Julie checked her watch. The seller was late. Fog began to roll in off the lake and soon she could barely see anything. She switched on her flashlight but in the thick fog, the light really didn’t help much. She was turning and shining the light around when she thought she saw a figure in the fog. It looked like a man but it had a peculiarly shaped head with eyes that protruded out of its head. Then it disappeared. I’m starting to imagine monsters. This was a bad idea. It’s time to get out of here.

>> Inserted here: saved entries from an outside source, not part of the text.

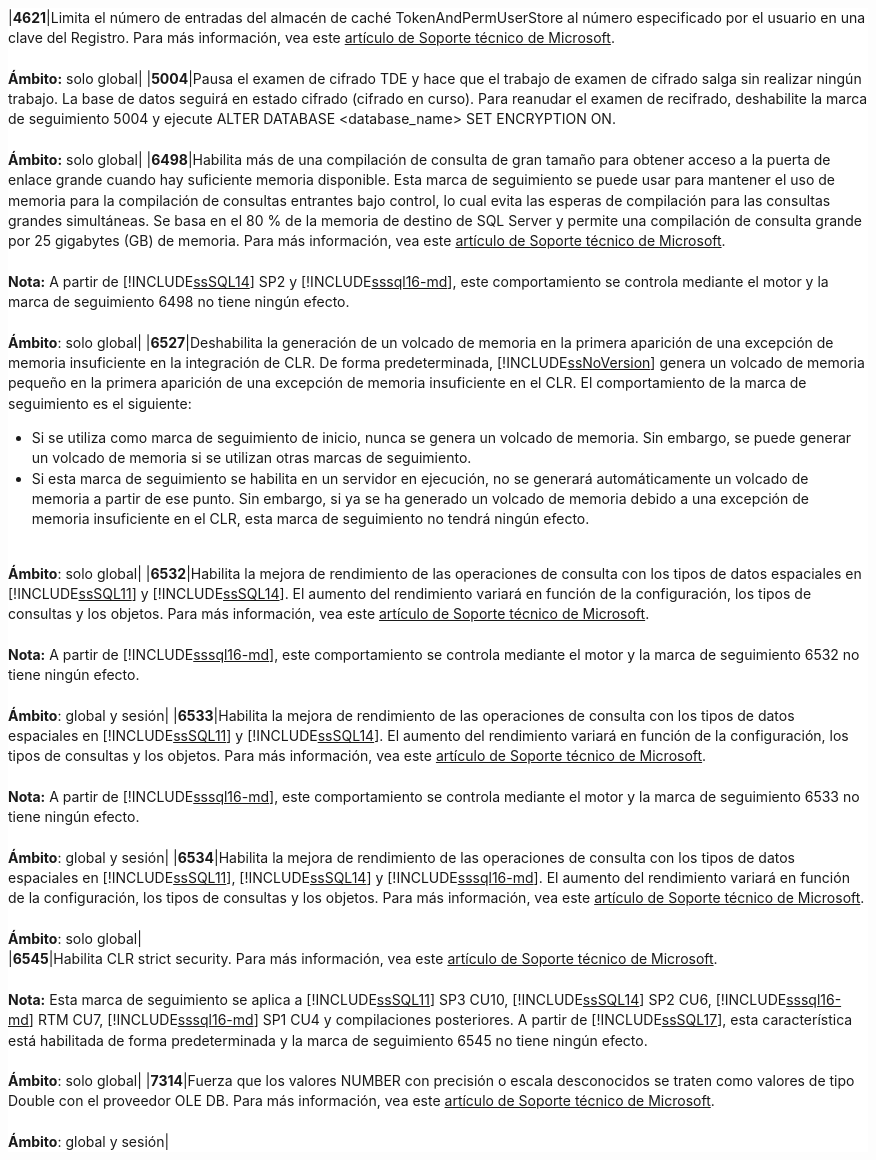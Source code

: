 |**4621**|Limita el número de entradas del almacén de caché TokenAndPermUserStore al número especificado por el usuario en una clave del Registro. Para más información, vea este [artículo de Soporte técnico de Microsoft](https://support.microsoft.com/kb/959823).<br /><br />**Ámbito:** solo global|
|**5004**|Pausa el examen de cifrado TDE y hace que el trabajo de examen de cifrado salga sin realizar ningún trabajo. La base de datos seguirá en estado cifrado (cifrado en curso). Para reanudar el examen de recifrado, deshabilite la marca de seguimiento 5004 y ejecute ALTER DATABASE <database_name> SET ENCRYPTION ON. <br /><br />**Ámbito:** solo global|
|**6498**|Habilita más de una compilación de consulta de gran tamaño para obtener acceso a la puerta de enlace grande cuando hay suficiente memoria disponible. Esta marca de seguimiento se puede usar para mantener el uso de memoria para la compilación de consultas entrantes bajo control, lo cual evita las esperas de compilación para las consultas grandes simultáneas. Se basa en el 80 % de la memoria de destino de SQL Server y permite una compilación de consulta grande por 25 gigabytes (GB) de memoria. Para más información, vea este [artículo de Soporte técnico de Microsoft](https://support.microsoft.com/kb/3024815).<br /><br />**Nota:** A partir de [!INCLUDE[ssSQL14](../../includes/sssql14-md.md)] SP2 y [!INCLUDE[sssql16-md](../../includes/sssql16-md.md)], este comportamiento se controla mediante el motor y la marca de seguimiento 6498 no tiene ningún efecto.<br /><br />**Ámbito**: solo global|
|**6527**|Deshabilita la generación de un volcado de memoria en la primera aparición de una excepción de memoria insuficiente en la integración de CLR. De forma predeterminada, [!INCLUDE[ssNoVersion](../../includes/ssnoversion-md.md)] genera un volcado de memoria pequeño en la primera aparición de una excepción de memoria insuficiente en el CLR. El comportamiento de la marca de seguimiento es el siguiente:<br /><ul><li>Si se utiliza como marca de seguimiento de inicio, nunca se genera un volcado de memoria. Sin embargo, se puede generar un volcado de memoria si se utilizan otras marcas de seguimiento. <li>Si esta marca de seguimiento se habilita en un servidor en ejecución, no se generará automáticamente un volcado de memoria a partir de ese punto. Sin embargo, si ya se ha generado un volcado de memoria debido a una excepción de memoria insuficiente en el CLR, esta marca de seguimiento no tendrá ningún efecto.</li></ul><br />**Ámbito**: solo global|
|**6532**|Habilita la mejora de rendimiento de las operaciones de consulta con los tipos de datos espaciales en [!INCLUDE[ssSQL11](../../includes/sssql11-md.md)] y [!INCLUDE[ssSQL14](../../includes/sssql14-md.md)]. El aumento del rendimiento variará en función de la configuración, los tipos de consultas y los objetos. Para más información, vea este [artículo de Soporte técnico de Microsoft](https://support.microsoft.com/kb/3107399).<br /><br />**Nota:** A partir de [!INCLUDE[sssql16-md](../../includes/sssql16-md.md)], este comportamiento se controla mediante el motor y la marca de seguimiento 6532 no tiene ningún efecto.<br /><br />**Ámbito**: global y sesión|
|**6533**|Habilita la mejora de rendimiento de las operaciones de consulta con los tipos de datos espaciales en [!INCLUDE[ssSQL11](../../includes/sssql11-md.md)] y [!INCLUDE[ssSQL14](../../includes/sssql14-md.md)]. El aumento del rendimiento variará en función de la configuración, los tipos de consultas y los objetos. Para más información, vea este [artículo de Soporte técnico de Microsoft](https://support.microsoft.com/kb/3107399).<br /><br />**Nota:** A partir de [!INCLUDE[sssql16-md](../../includes/sssql16-md.md)], este comportamiento se controla mediante el motor y la marca de seguimiento 6533 no tiene ningún efecto.<br /><br />**Ámbito**: global y sesión| 
|**6534**|Habilita la mejora de rendimiento de las operaciones de consulta con los tipos de datos espaciales en [!INCLUDE[ssSQL11](../../includes/sssql11-md.md)], [!INCLUDE[ssSQL14](../../includes/sssql14-md.md)] y [!INCLUDE[sssql16-md](../../includes/sssql16-md.md)]. El aumento del rendimiento variará en función de la configuración, los tipos de consultas y los objetos. Para más información, vea este [artículo de Soporte técnico de Microsoft](https://support.microsoft.com/kb/3107399).<br /><br />**Ámbito**: solo global|   
|**6545**|Habilita CLR strict security. Para más información, vea este [artículo de Soporte técnico de Microsoft](https://support.microsoft.com/kb/4018930).<br /><br />**Nota:** Esta marca de seguimiento se aplica a [!INCLUDE[ssSQL11](../../includes/sssql11-md.md)] SP3 CU10, [!INCLUDE[ssSQL14](../../includes/sssql14-md.md)] SP2 CU6, [!INCLUDE[sssql16-md](../../includes/sssql16-md.md)] RTM CU7, [!INCLUDE[sssql16-md](../../includes/sssql16-md.md)] SP1 CU4 y compilaciones posteriores. A partir de [!INCLUDE[ssSQL17](../../includes/sssql17-md.md)], esta característica está habilitada de forma predeterminada y la marca de seguimiento 6545 no tiene ningún efecto.<br /><br />**Ámbito**: solo global|
|**7314**|Fuerza que los valores NUMBER con precisión o escala desconocidos se traten como valores de tipo Double con el proveedor OLE DB. Para más información, vea este [artículo de Soporte técnico de Microsoft](https://support.microsoft.com/kb/3051993).<br /><br />**Ámbito**: global y sesión|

She was trying to get her bearings when she felt something slide around her neck and start to tighten. Her left hand flew to her throat and she felt a small rope. Her metal flashlight was still firmly grasped in her right hand. She could hear the man behind her breathing so with every bit of strength she had, she swung the flashlight over her left shoulder aiming for his head. She heard a very satisfying crack as the flashlight made contact. The rope loosened and she turned and kneed her attacker in the groin.

As he collapsed on the ground, she saw her attacker was wearing night vision goggles. She placed the heel of her boot firmly on a very sensitive part of his body. He groaned and clutched at her foot. She shined the flashlight directly into his goggles. He shrieked and ripped them off. Julie pressed down even harder with her boot heel.

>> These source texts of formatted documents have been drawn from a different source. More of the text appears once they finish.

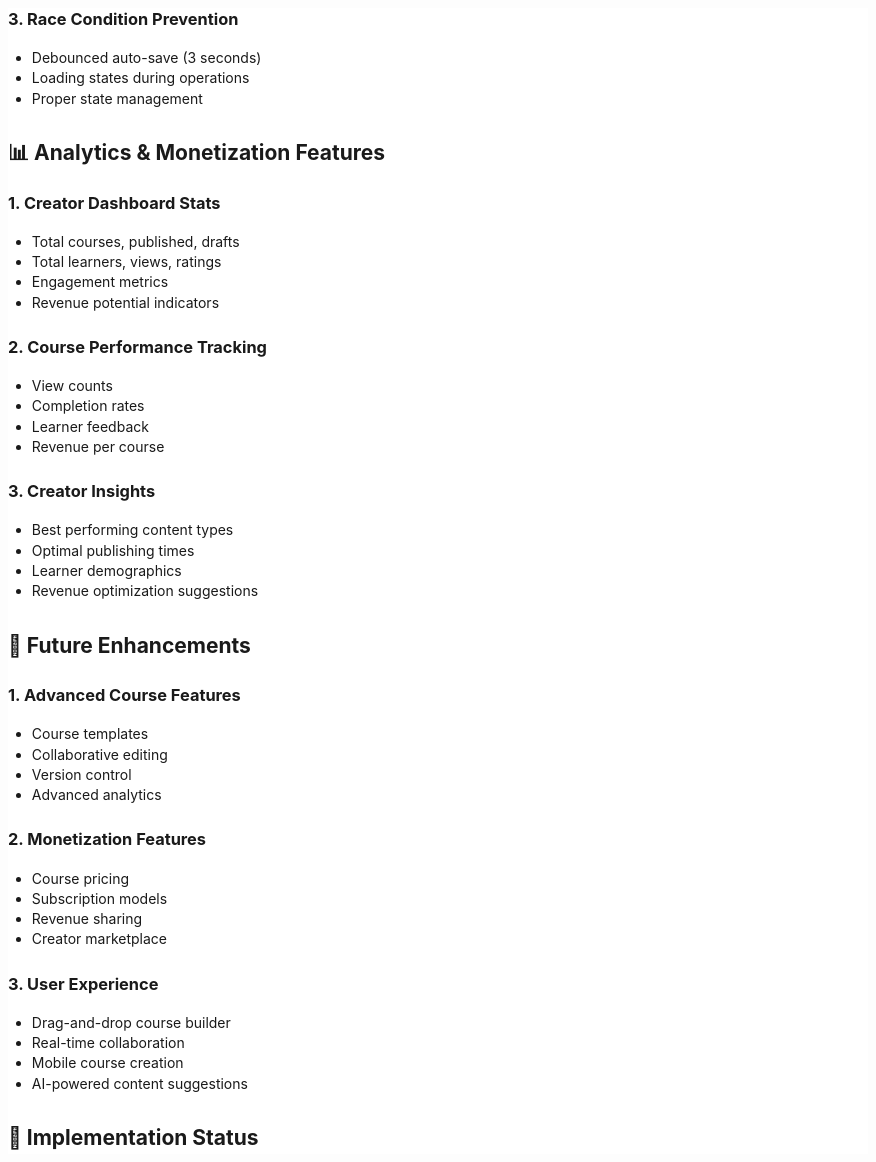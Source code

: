 ### **3. Race Condition Prevention**
- Debounced auto-save (3 seconds)
- Loading states during operations
- Proper state management

## 📊 **Analytics & Monetization Features**

### **1. Creator Dashboard Stats**
- Total courses, published, drafts
- Total learners, views, ratings
- Engagement metrics
- Revenue potential indicators

### **2. Course Performance Tracking**
- View counts
- Completion rates
- Learner feedback
- Revenue per course

### **3. Creator Insights**
- Best performing content types
- Optimal publishing times
- Learner demographics
- Revenue optimization suggestions

## 🎯 **Future Enhancements**

### **1. Advanced Course Features**
- Course templates
- Collaborative editing
- Version control
- Advanced analytics

### **2. Monetization Features**
- Course pricing
- Subscription models
- Revenue sharing
- Creator marketplace

### **3. User Experience**
- Drag-and-drop course builder
- Real-time collaboration
- Mobile course creation
- AI-powered content suggestions

## 🚀 **Implementation Status**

“I suppose you didn’t even bring a gun,” Julie stood over him clutching the flashlight like a club.

He shook his head no as he continued to moan.

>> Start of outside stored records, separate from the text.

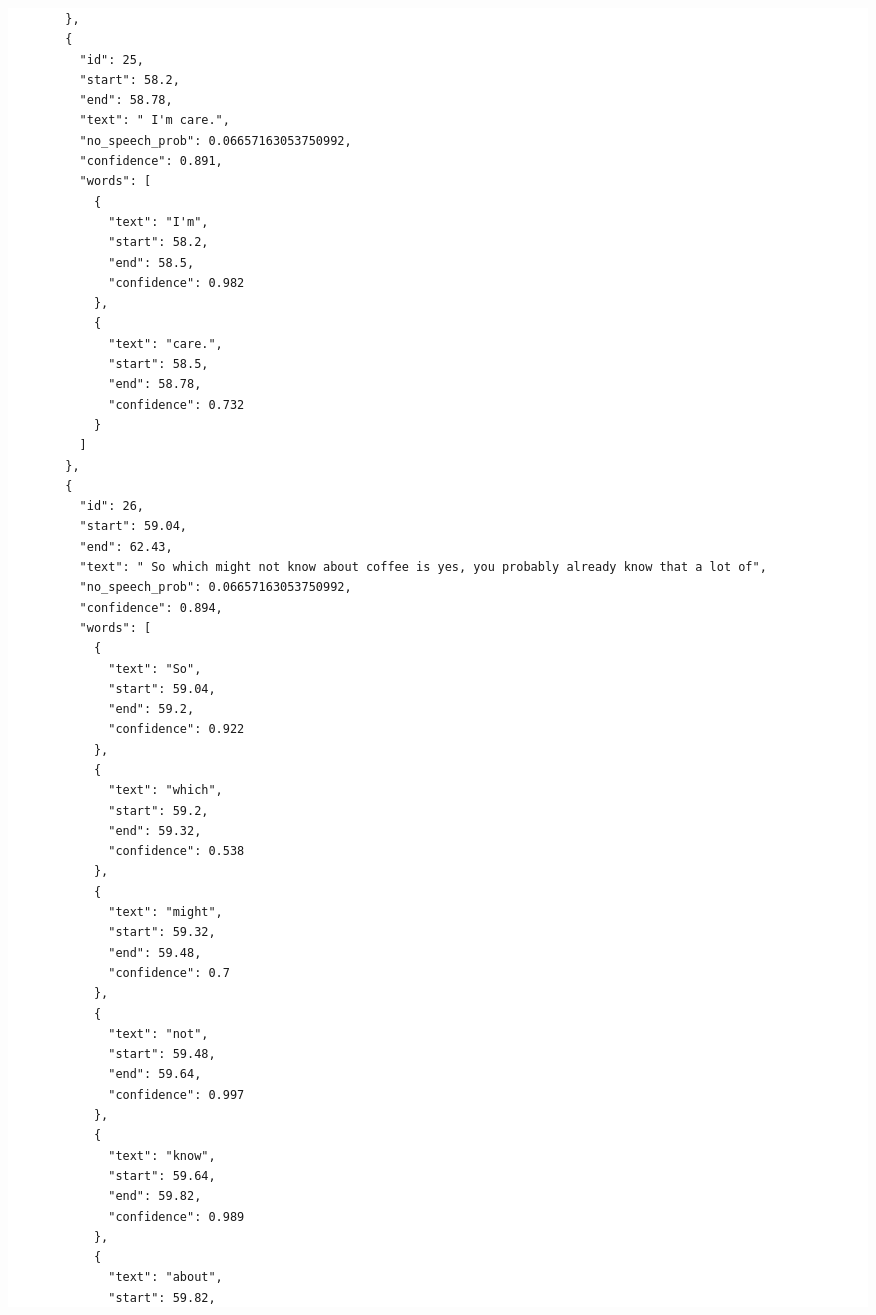             },
            {
              "id": 25,
              "start": 58.2,
              "end": 58.78,
              "text": " I'm care.",
              "no_speech_prob": 0.06657163053750992,
              "confidence": 0.891,
              "words": [
                {
                  "text": "I'm",
                  "start": 58.2,
                  "end": 58.5,
                  "confidence": 0.982
                },
                {
                  "text": "care.",
                  "start": 58.5,
                  "end": 58.78,
                  "confidence": 0.732
                }
              ]
            },
            {
              "id": 26,
              "start": 59.04,
              "end": 62.43,
              "text": " So which might not know about coffee is yes, you probably already know that a lot of",
              "no_speech_prob": 0.06657163053750992,
              "confidence": 0.894,
              "words": [
                {
                  "text": "So",
                  "start": 59.04,
                  "end": 59.2,
                  "confidence": 0.922
                },
                {
                  "text": "which",
                  "start": 59.2,
                  "end": 59.32,
                  "confidence": 0.538
                },
                {
                  "text": "might",
                  "start": 59.32,
                  "end": 59.48,
                  "confidence": 0.7
                },
                {
                  "text": "not",
                  "start": 59.48,
                  "end": 59.64,
                  "confidence": 0.997
                },
                {
                  "text": "know",
                  "start": 59.64,
                  "end": 59.82,
                  "confidence": 0.989
                },
                {
                  "text": "about",
                  "start": 59.82,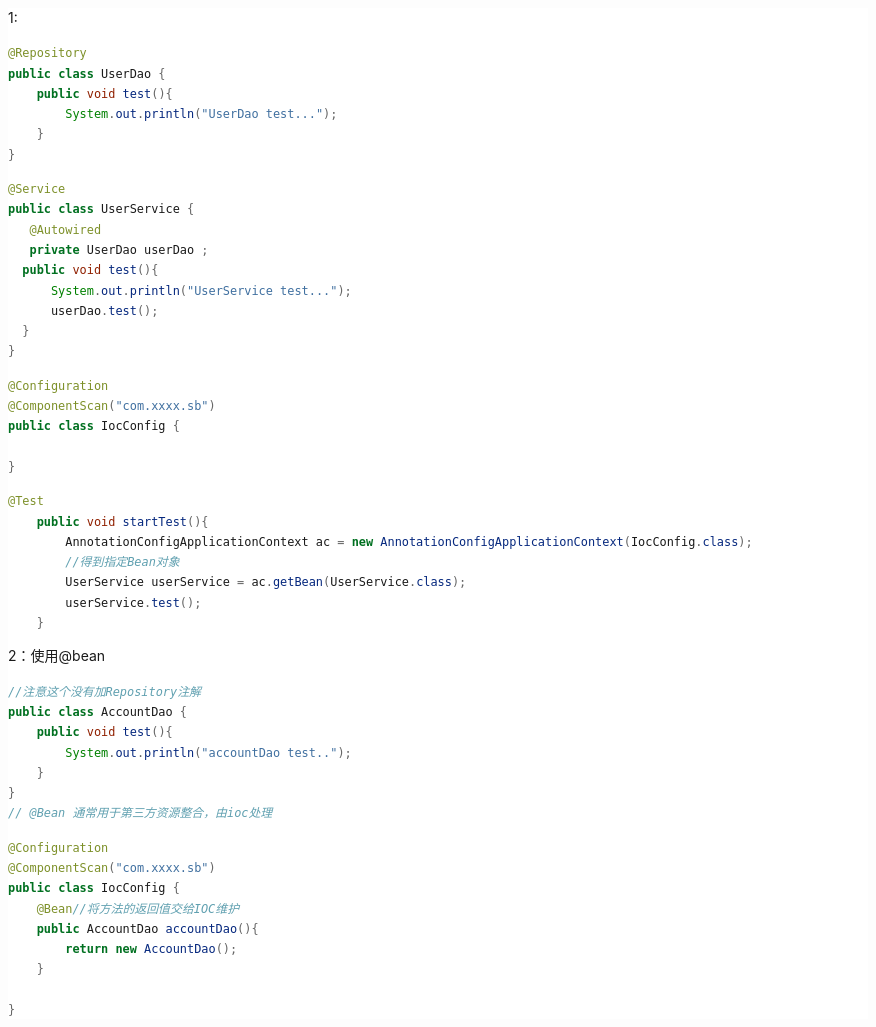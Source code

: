 1:

```java
@Repository
public class UserDao {
    public void test(){
        System.out.println("UserDao test...");
    }
}
```

```java
@Service
public class UserService {
   @Autowired
   private UserDao userDao ;
  public void test(){
      System.out.println("UserService test...");
      userDao.test();
  }
}
```
```java
@Configuration
@ComponentScan("com.xxxx.sb")
public class IocConfig {
    
}
```

```java
@Test
    public void startTest(){
        AnnotationConfigApplicationContext ac = new AnnotationConfigApplicationContext(IocConfig.class);
        //得到指定Bean对象
        UserService userService = ac.getBean(UserService.class);
        userService.test();
    }
```

2：使用@bean

```java
//注意这个没有加Repository注解
public class AccountDao {
    public void test(){
        System.out.println("accountDao test..");
    }
}
// @Bean 通常用于第三方资源整合，由ioc处理
```

```java
@Configuration
@ComponentScan("com.xxxx.sb")
public class IocConfig {
    @Bean//将方法的返回值交给IOC维护
    public AccountDao accountDao(){
        return new AccountDao();
    }

}
```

“So you were just going to kill a woman for a few hundred dollars?”

He just gave a loud groan as she pressed down even harder with her boot.

“If you want to leave with all your body parts intact, I suggest you get the hell out of here now.” She lifted her boot and listened to him run, tripping repeatedly, and yelping as he made his way back through the woods without a light. She heard a car door slam, a car engine roar to life, and the noise of tires squealing as he peeled out of the parking lot.

Julie sighed with relief and then chuckled softly as she picked up the night vision goggles that were left behind. She threw them in the bag with her money and twirled her flashlight like a gunslinger would twirl his gun. I don’t need a gun. All I need is a good sturdy flashlight.

As Julie made her way back to her car, she smiled and whispered to herself, “I am a survivor.”

The debate over gun control issues still rages on in the US. It’s a difficult topic to resolve for a multitude of reasons. I grew up on a ranch in rural Texas and guns were a necessary part of that life. As small children, my siblings and I got into all sorts of crazy situations like running through the woods barefoot and hopping over rattlesnakes. We learned to escape raging bulls by becoming experts at sliding through barbed wire fences. I could go on but you’ve got the picture.
We never touched the guns that were always around. Never. Until we were deemed old enough that my Dad taught us how to shoot and have a very healthy respect for the damage they could cause.
As an adult, I didn’t own a gun for years but I was given one by a relative for self-protection. A few years later I found myself staring down the barrel of that loaded gun. It was was in the hands of a man that I trusted. I managed to get away and call the police. I handed that gun over to the police and told them I wanted it destroyed.
I now have two new techniques for self-protection. A steaming hot cup of coffee thrown in the face of an attacker can buy you time to get to safety. The next weapon in my arsenal is my trusty 9 iron golf club. It’s far superior to a baseball bat based on physics.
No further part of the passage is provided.